Sunday, March 12, 2017

THE LONE RANGER...FACT OR FICTION

"Maybe the law ain't perfect, but it's the only one we got, and without it we got nuthin'." -Bass Reeves

United States Deputy Marshal Bass Reeves
Hello Lovelies! 

I am a big Old West, cowboys and Indians shoot 'em up kinda gal.  I love old western movies, the ones without The Duke John Wayne, sorry, I think he was over rated as an actor and Gene Autry, singing on a horse in the old west is like singing in a drive by in gang territory, just doesn't mix.  IMHO!!!

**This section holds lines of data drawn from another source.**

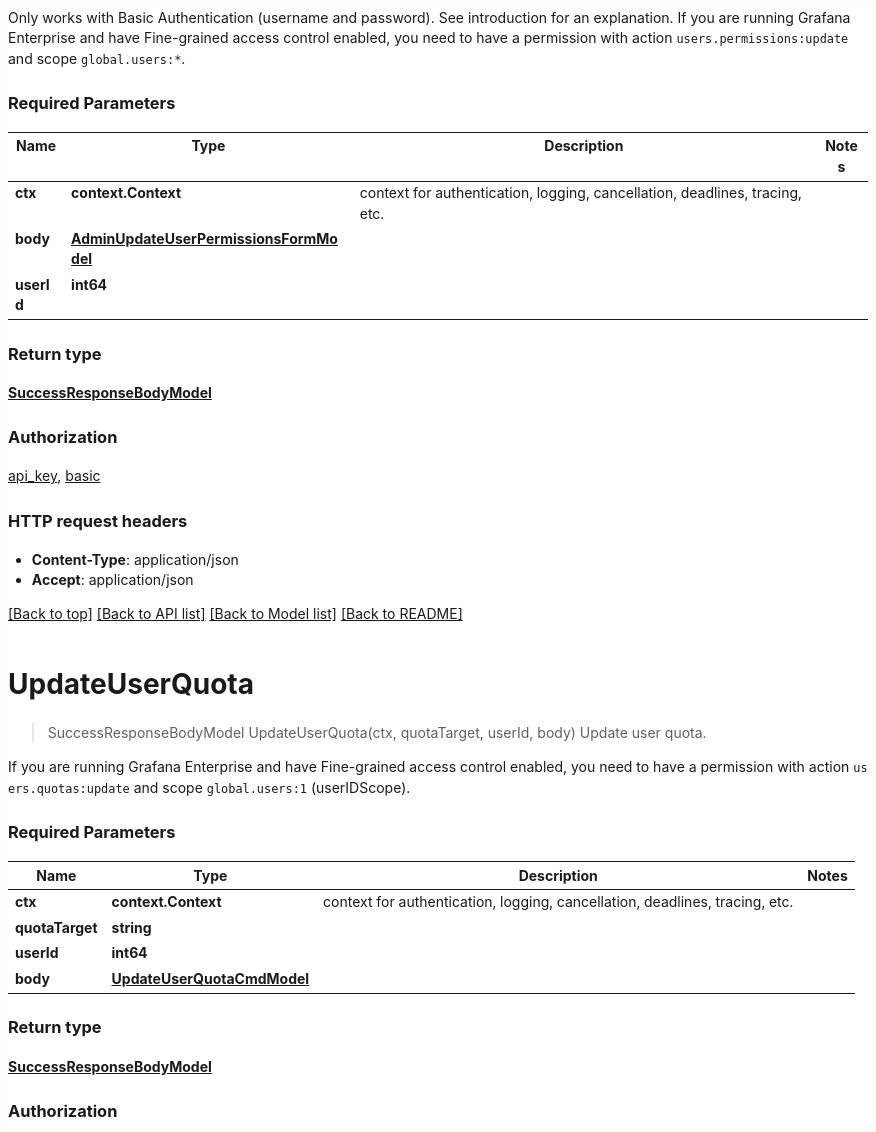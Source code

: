 Only works with Basic Authentication (username and password). See introduction for an explanation. If you are running Grafana Enterprise and have Fine-grained access control enabled, you need to have a permission with action `users.permissions:update` and scope `global.users:*`.

### Required Parameters

Name | Type | Description  | Notes
------------- | ------------- | ------------- | -------------
 **ctx** | **context.Context** | context for authentication, logging, cancellation, deadlines, tracing, etc.
  **body** | [**AdminUpdateUserPermissionsFormModel**](AdminUpdateUserPermissionsFormModel.md)|  | 
  **userId** | **int64**|  | 

### Return type

[**SuccessResponseBodyModel**](SuccessResponseBody.md)

### Authorization

[api_key](../README.md#api_key), [basic](../README.md#basic)

### HTTP request headers

 - **Content-Type**: application/json
 - **Accept**: application/json

[[Back to top]](#) [[Back to API list]](../README.md#documentation-for-api-endpoints) [[Back to Model list]](../README.md#documentation-for-models) [[Back to README]](../README.md)

# **UpdateUserQuota**
> SuccessResponseBodyModel UpdateUserQuota(ctx, quotaTarget, userId, body)
Update user quota.

If you are running Grafana Enterprise and have Fine-grained access control enabled, you need to have a permission with action `users.quotas:update` and scope `global.users:1` (userIDScope).

### Required Parameters

Name | Type | Description  | Notes
------------- | ------------- | ------------- | -------------
 **ctx** | **context.Context** | context for authentication, logging, cancellation, deadlines, tracing, etc.
  **quotaTarget** | **string**|  | 
  **userId** | **int64**|  | 
  **body** | [**UpdateUserQuotaCmdModel**](UpdateUserQuotaCmdModel.md)|  | 

### Return type

[**SuccessResponseBodyModel**](SuccessResponseBody.md)

### Authorization
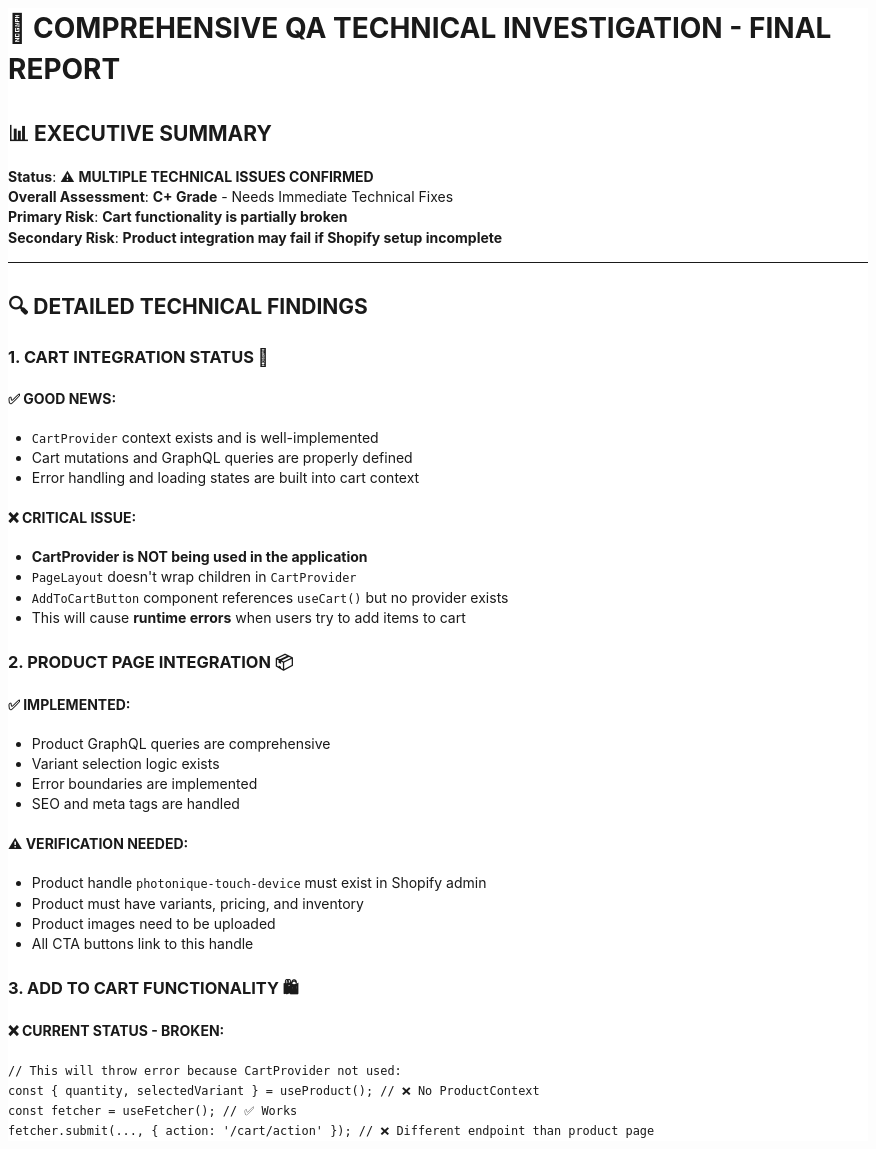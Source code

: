 # 🚀 COMPREHENSIVE QA TECHNICAL INVESTIGATION - FINAL REPORT

## 📊 **EXECUTIVE SUMMARY**

**Status**: ⚠️ **MULTIPLE TECHNICAL ISSUES CONFIRMED**  
**Overall Assessment**: **C+ Grade** - Needs Immediate Technical Fixes  
**Primary Risk**: **Cart functionality is partially broken**  
**Secondary Risk**: **Product integration may fail if Shopify setup incomplete**

---

## 🔍 **DETAILED TECHNICAL FINDINGS**

### **1. CART INTEGRATION STATUS** 🛒

#### **✅ GOOD NEWS**:
- `CartProvider` context exists and is well-implemented
- Cart mutations and GraphQL queries are properly defined
- Error handling and loading states are built into cart context

#### **❌ CRITICAL ISSUE**:
- **CartProvider is NOT being used in the application**
- `PageLayout` doesn't wrap children in `CartProvider`
- `AddToCartButton` component references `useCart()` but no provider exists
- This will cause **runtime errors** when users try to add items to cart

### **2. PRODUCT PAGE INTEGRATION** 📦

#### **✅ IMPLEMENTED**:
- Product GraphQL queries are comprehensive
- Variant selection logic exists
- Error boundaries are implemented
- SEO and meta tags are handled

#### **⚠️ VERIFICATION NEEDED**:
- Product handle `photonique-touch-device` must exist in Shopify admin
- Product must have variants, pricing, and inventory
- Product images need to be uploaded
- All CTA buttons link to this handle

### **3. ADD TO CART FUNCTIONALITY** 🛍️

#### **❌ CURRENT STATUS - BROKEN**:
```tsx
// This will throw error because CartProvider not used:
const { quantity, selectedVariant } = useProduct(); // ❌ No ProductContext
const fetcher = useFetcher(); // ✅ Works
fetcher.submit(..., { action: '/cart/action' }); // ❌ Different endpoint than product page
```
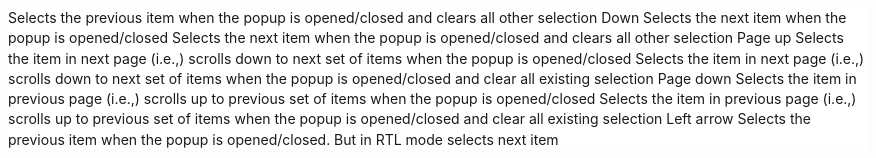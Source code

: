 </td>
<td>
Selects the previous item when the popup is opened/closed and clears all other selection 

</td>
</tr>
<tr>
<td>
Down
</td>
<td>
Selects the next item when the popup is opened/closed
</td>
<td>
Selects the next item when the popup is opened/closed and clears all other selection 

</td>
</tr>
<tr>
<td>
Page up 
</td>
<td>
Selects the item in next page (i.e.,) scrolls down to next set of items when the popup is opened/closed

</td>
<td>
Selects the item in next page (i.e.,) scrolls down to next set of items when the popup is opened/closed and clear all existing selection 

</td>
</tr>
<tr>
<td>
Page down 
</td>
<td>
Selects the item in previous page (i.e.,) scrolls up to previous set of items when the popup is opened/closed

</td>
<td>
Selects the item in previous page (i.e.,) scrolls up to previous set of items when the popup is opened/closed and clear all existing selection
</td>
</tr>
<tr>
<td>
Left arrow
</td>
<td>
Selects the previous item when the popup is opened/closed. But in RTL mode selects next item
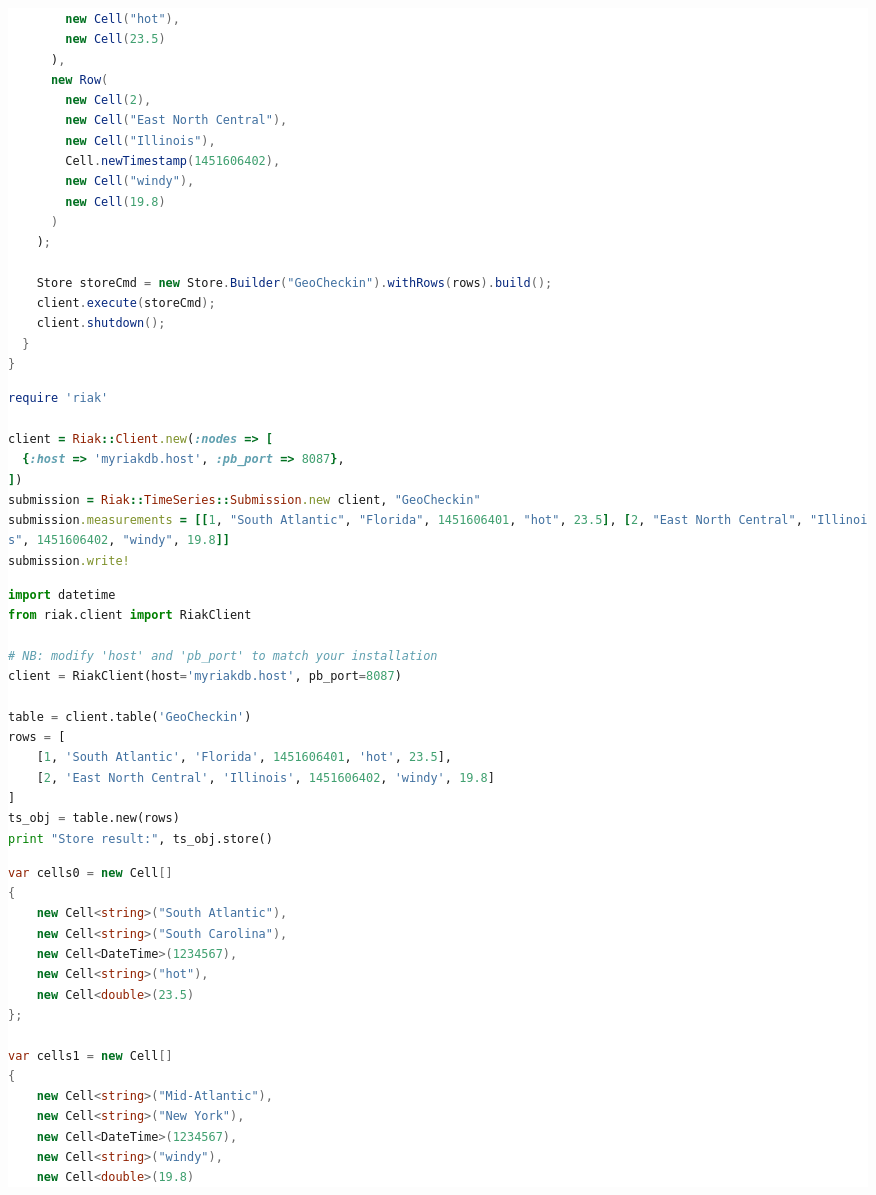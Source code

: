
 ```java
        new Cell("hot"),
        new Cell(23.5)
      ),
      new Row(
      	new Cell(2),
        new Cell("East North Central"),
        new Cell("Illinois"),
        Cell.newTimestamp(1451606402),
        new Cell("windy"),
        new Cell(19.8)
      )
    );

    Store storeCmd = new Store.Builder("GeoCheckin").withRows(rows).build();
    client.execute(storeCmd);
    client.shutdown();
  }
}
```

```ruby
require 'riak'

client = Riak::Client.new(:nodes => [
  {:host => 'myriakdb.host', :pb_port => 8087},
])
submission = Riak::TimeSeries::Submission.new client, "GeoCheckin"
submission.measurements = [[1, "South Atlantic", "Florida", 1451606401, "hot", 23.5], [2, "East North Central", "Illinois", 1451606402, "windy", 19.8]]
submission.write!
```

```python
import datetime
from riak.client import RiakClient

# NB: modify 'host' and 'pb_port' to match your installation
client = RiakClient(host='myriakdb.host', pb_port=8087)

table = client.table('GeoCheckin')
rows = [
    [1, 'South Atlantic', 'Florida', 1451606401, 'hot', 23.5],
    [2, 'East North Central', 'Illinois', 1451606402, 'windy', 19.8]
]
ts_obj = table.new(rows)
print "Store result:", ts_obj.store()
```

```csharp
var cells0 = new Cell[]
{
    new Cell<string>("South Atlantic"),
    new Cell<string>("South Carolina"),
    new Cell<DateTime>(1234567),
    new Cell<string>("hot"),
    new Cell<double>(23.5)
};

var cells1 = new Cell[]
{
    new Cell<string>("Mid-Atlantic"),
    new Cell<string>("New York"),
    new Cell<DateTime>(1234567),
    new Cell<string>("windy"),
    new Cell<double>(19.8)
```

[activating]: ../creating-activating/
[planning]: ../planning/
[querying]: ../querying/
[http]: {{<baseurl>}}riak/ts/1.5.0/developing/http/
[config reference]: {{<baseurl>}}riak/kv/2.2.0/configuring/reference/#the-advanced-config-file
[MDC]: {{<baseurl>}}riak/ts/1.5.0/configuring/mdc
[riakshell]: ../riakshell
[iso8601]: ../timerepresentations/
[ISO 8601]: https://en.wikipedia.org/wiki/ISO_8601
[iso8601 accuracy]: ../timerepresentations/#reduced-accuracy
[Enterprise]: http://basho.com/products/riak-ts/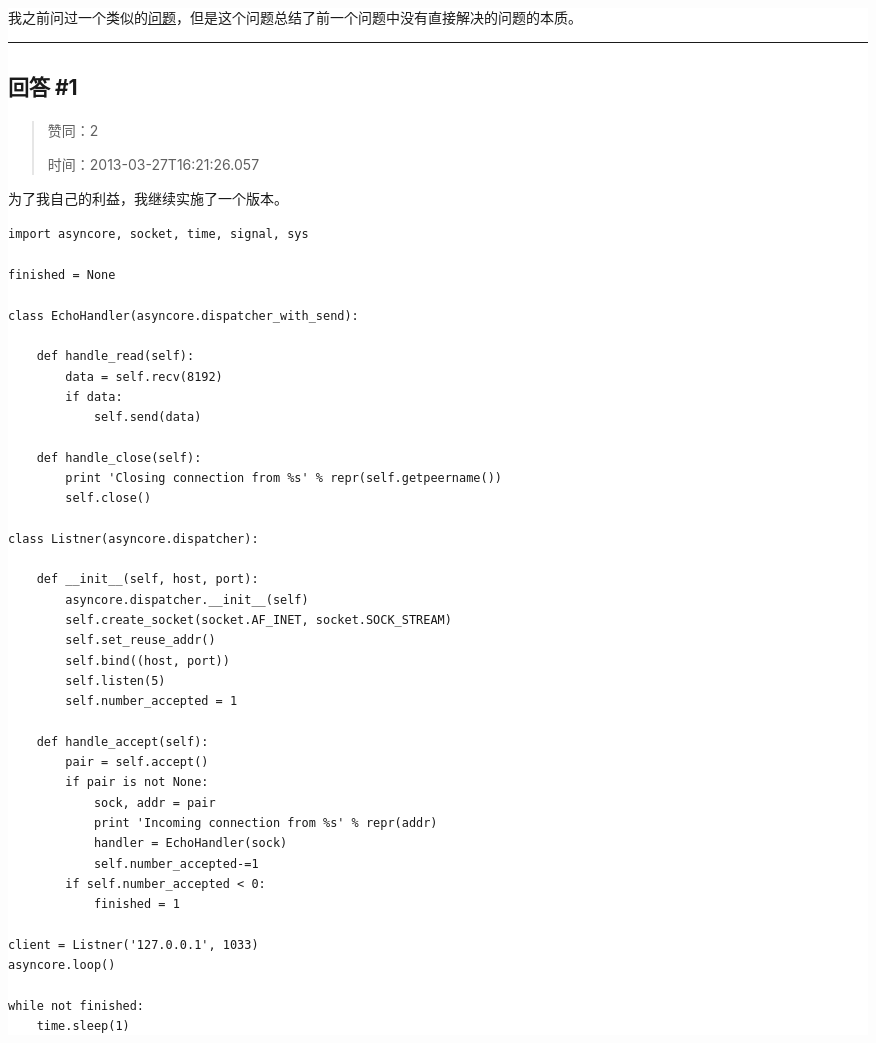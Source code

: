 我之前问过一个类似的[问题](https://stackoverflow.com/a/14323295/1214214)，但是这个问题总结了前一个问题中没有直接解决的问题的本质。

* * *

## 回答 #1

> 赞同：2
> 
> 时间：2013-03-27T16:21:26.057

为了我自己的利益，我继续实施了一个版本。

```
import asyncore, socket, time, signal, sys

finished = None

class EchoHandler(asyncore.dispatcher_with_send):

    def handle_read(self):
        data = self.recv(8192)
        if data:
            self.send(data)

    def handle_close(self):
        print 'Closing connection from %s' % repr(self.getpeername())
        self.close()

class Listner(asyncore.dispatcher):

    def __init__(self, host, port):
        asyncore.dispatcher.__init__(self)
        self.create_socket(socket.AF_INET, socket.SOCK_STREAM)
        self.set_reuse_addr()
        self.bind((host, port))
        self.listen(5)
        self.number_accepted = 1

    def handle_accept(self):
        pair = self.accept()
        if pair is not None:
            sock, addr = pair
            print 'Incoming connection from %s' % repr(addr)
            handler = EchoHandler(sock)
            self.number_accepted-=1
        if self.number_accepted < 0:
            finished = 1

client = Listner('127.0.0.1', 1033)
asyncore.loop()

while not finished:
    time.sleep(1) 
```

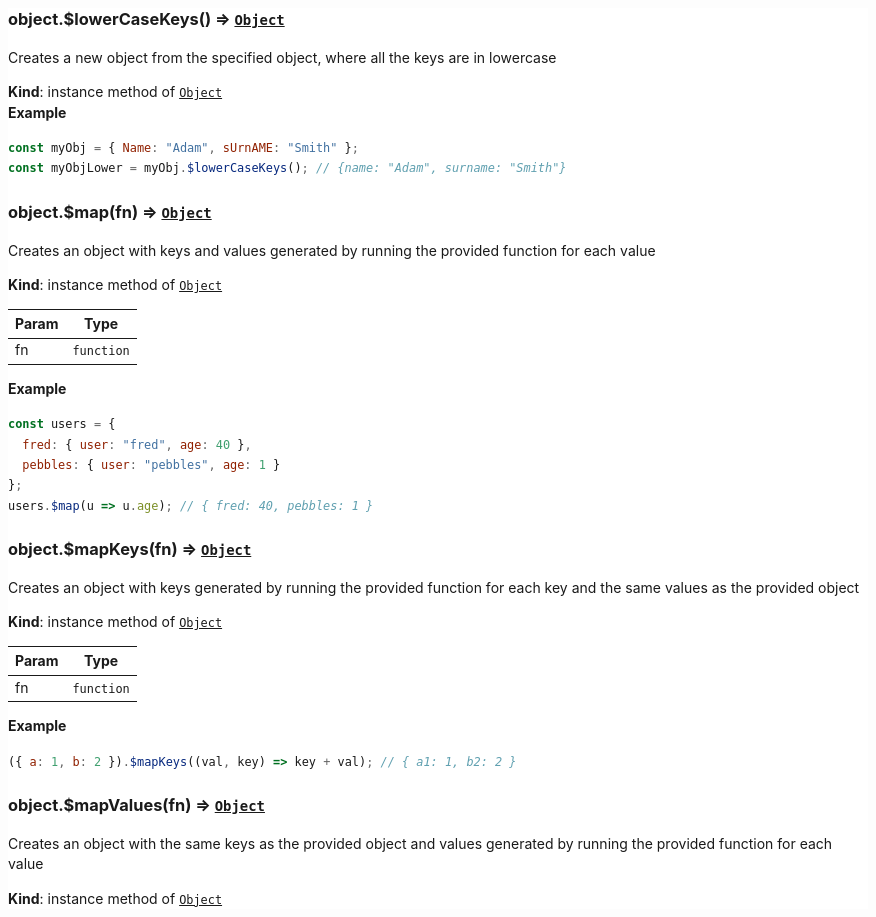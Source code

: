 ### object.$lowerCaseKeys() ⇒ [<code>Object</code>](#Object)
Creates a new object from the specified object, where all the keys are in lowercase

**Kind**: instance method of [<code>Object</code>](#Object)  
**Example**  
```javascript
const myObj = { Name: "Adam", sUrnAME: "Smith" };
const myObjLower = myObj.$lowerCaseKeys(); // {name: "Adam", surname: "Smith"}
```
<a name="Object+$map"></a>

### object.$map(fn) ⇒ [<code>Object</code>](#Object)
Creates an object with keys and values
generated by running the provided function for each value

**Kind**: instance method of [<code>Object</code>](#Object)  

| Param | Type |
| --- | --- |
| fn | <code>function</code> | 

**Example**  
```javascript
const users = {
  fred: { user: "fred", age: 40 },
  pebbles: { user: "pebbles", age: 1 }
};
users.$map(u => u.age); // { fred: 40, pebbles: 1 }
```
<a name="Object+$mapKeys"></a>

### object.$mapKeys(fn) ⇒ [<code>Object</code>](#Object)
Creates an object with keys generated by running the provided function for each key
and the same values as the provided object

**Kind**: instance method of [<code>Object</code>](#Object)  

| Param | Type |
| --- | --- |
| fn | <code>function</code> | 

**Example**  
```javascript
({ a: 1, b: 2 }).$mapKeys((val, key) => key + val); // { a1: 1, b2: 2 }
```
<a name="Object+$mapValues"></a>

### object.$mapValues(fn) ⇒ [<code>Object</code>](#Object)
Creates an object with the same keys as the provided object and values
generated by running the provided function for each value

**Kind**: instance method of [<code>Object</code>](#Object)  
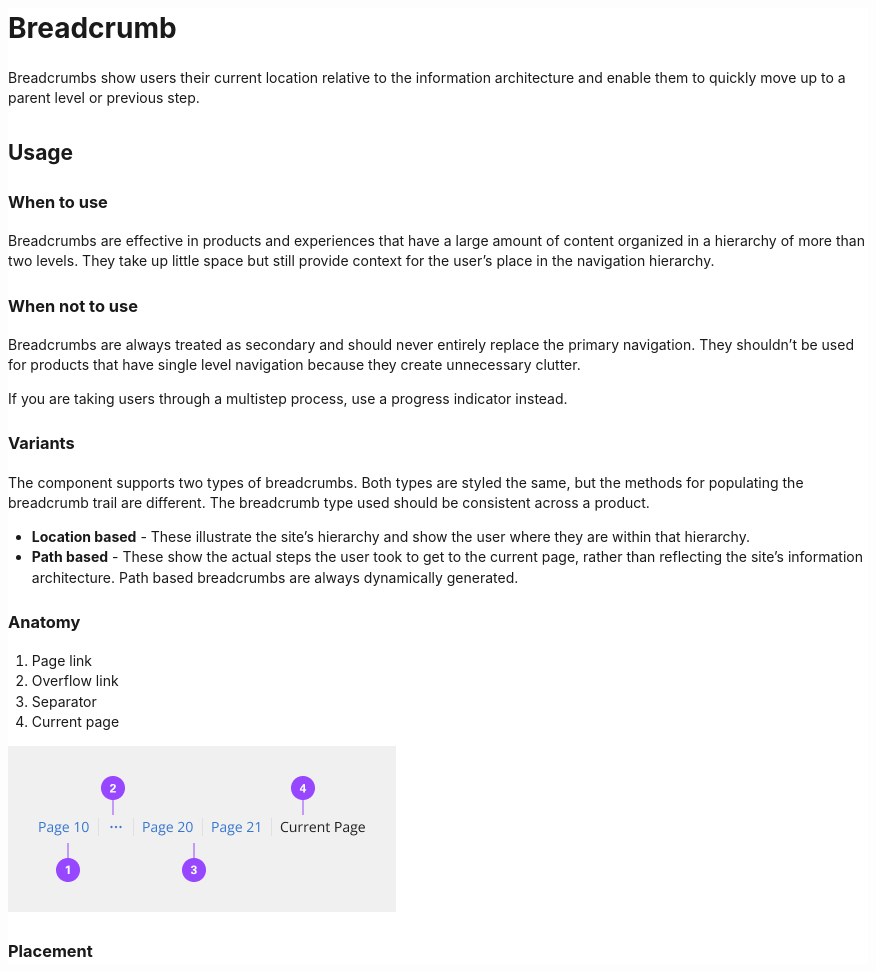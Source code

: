 # Breadcrumb

Breadcrumbs show users their current location relative to the information architecture and enable them to quickly move up to a parent level or previous step.

## Usage

### When to use

Breadcrumbs are effective in products and experiences that have a large amount of content organized in a hierarchy of more than two levels. They take up little space but still provide context for the user’s place in the navigation hierarchy.

### When not to use

Breadcrumbs are always treated as secondary and should never entirely replace the primary navigation. They shouldn’t be used for products that have single level navigation because they create unnecessary clutter.

If you are taking users through a multistep process, use a progress indicator instead.

### Variants

The component supports two types of breadcrumbs. Both types are styled the same, but the methods for populating the breadcrumb trail are different. The breadcrumb type used should be consistent across a product.

- **Location based** - These illustrate the site’s hierarchy and show the user where they are within that hierarchy.
- **Path based** - These show the actual steps the user took to get to the current page, rather than reflecting the site’s information architecture. Path based breadcrumbs are always dynamically generated.

### Anatomy

1. Page link
2. Overflow link
3. Separator
4. Current page

<img src="../images/components/breadcrumb/breadcrumb_usage_anatomy.png" alt="Breadcrumb Usage Anatomy"/>

### Placement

Anyway, I spent many years researching the Old West, I wanted to know where were all of the black people and why were they written out of history.  I came across the name Bass Reeves, the most feared lawman of the Old West.  The years after his death, decades, the name and the man Bass Reeves, has faded like the once thriving Ghost Towns of the Wild West.  While researching Bass Reeves, it has come to my attention that he may have been the inspiration to the Lone Ranger series.  The Lone Ranger was a long-running American old-time radio and early television show.  The title character is a masked Texas Ranger in the American Old West who gallops about righting injustices with the aid of his clever, laconic American Indian assistant, Tonto.  I began to probe deeper into the life of Marshal Reeves I desired to learn more about this man.  I happened upon a site that ‘debunked the myth’ stating that the inspiration of the Lone Ranger was complete fabrication and disputing any achievements that US Deputy Marshal Bass Reeves accomplished.  What I found to be most interesting about the debunking theory is that there would not have been anything to debunk if Bass Reeves remained unknown and forgotten by history until a biographer wrote about his bold and daring feats.  What did we know of this man’s greatness before Gary Paulsen wrote the Legend of Bass Reeves?

Bass Reeves born a slave in 1832 in Crawford County Arkansas, Bass Reeves would become the first Black Commissioned United States Deputy Marshall west of the Mississippi River and one of the greatest frontier heroes in our nation's history.  An imposing figure, standing at 6'2" tall and over 190 lbs. with wide shoulders and large hands always rode a large gray stallion.  Reeves began to earn a reputation for his courage and success at bringing in or killing many desperadoes of the Indian Territory.  Wearing a large hat, Reeves was usually a spiffy dresser, with his boots polished to a gleaming shine. He was known for his politeness and courteous manner.  However, when the purpose served him, he was a master of disguises and often utilized aliases. Sometimes appearing as a cowboy, farmer, gunslinger, or outlaw, himself, he always wore two colt pistols butt forward for a fast draw.  He was ambidextrous and rarely missed his mark.


In 1907, law enforcement was assumed by the state agencies and Reeves' duties as a deputy marshal came to an end.  Bass took a job as a patrolman with the Muskogee Oklahoma Police Department.  During the two years that he served in this capacity there were no reported crimes on his beat.  Bass Reeves was diagnosis with Bright's disease and finally ended his law enforcement career in 1909 and died January 12, 1910.

Over the 35 years that Bass Reeves served as a Deputy United States Marshal, he earned his place in history by being one of the most effective lawmen in Indian Territory, bringing in more than 3,000 outlaws and helping to tame the lawless territory.  Killing some 14 men during his service, Reeves always said that he "never shot a man when it was not necessary for him to do so in the discharge of his duty to save his own life".


Many argue, including Bill O'Reilly (Fox News, self-proclaim expert on Black experience, who recently stated that the slaves that built the White House was given lodging and was well fed) that there is no evidence that Bass Reeves was the basis of the classic radio and television series.  Black deputy US Marshals who worked the Indian Territory had the authority to arrest whites, blacks or Indians who broke federal laws, a very rare reality given the Jim Crow laws of the US after the end of Reconstruction in 1877.  In my opinion, what white man is going to admit at that time in America that he based his idea of the Lone Ranger on a black deputy marshal who, was famous for fair-mindedness and was impossible to bribe or corrupt, arrested white outlaws. That would defeat the purpose of the Jim Crow laws in America that kept Blacks submissive and oppressed.  With key similarities between the character and the real legend, however that claim is debated by others, I tend to believe he really was the Lone Ranger.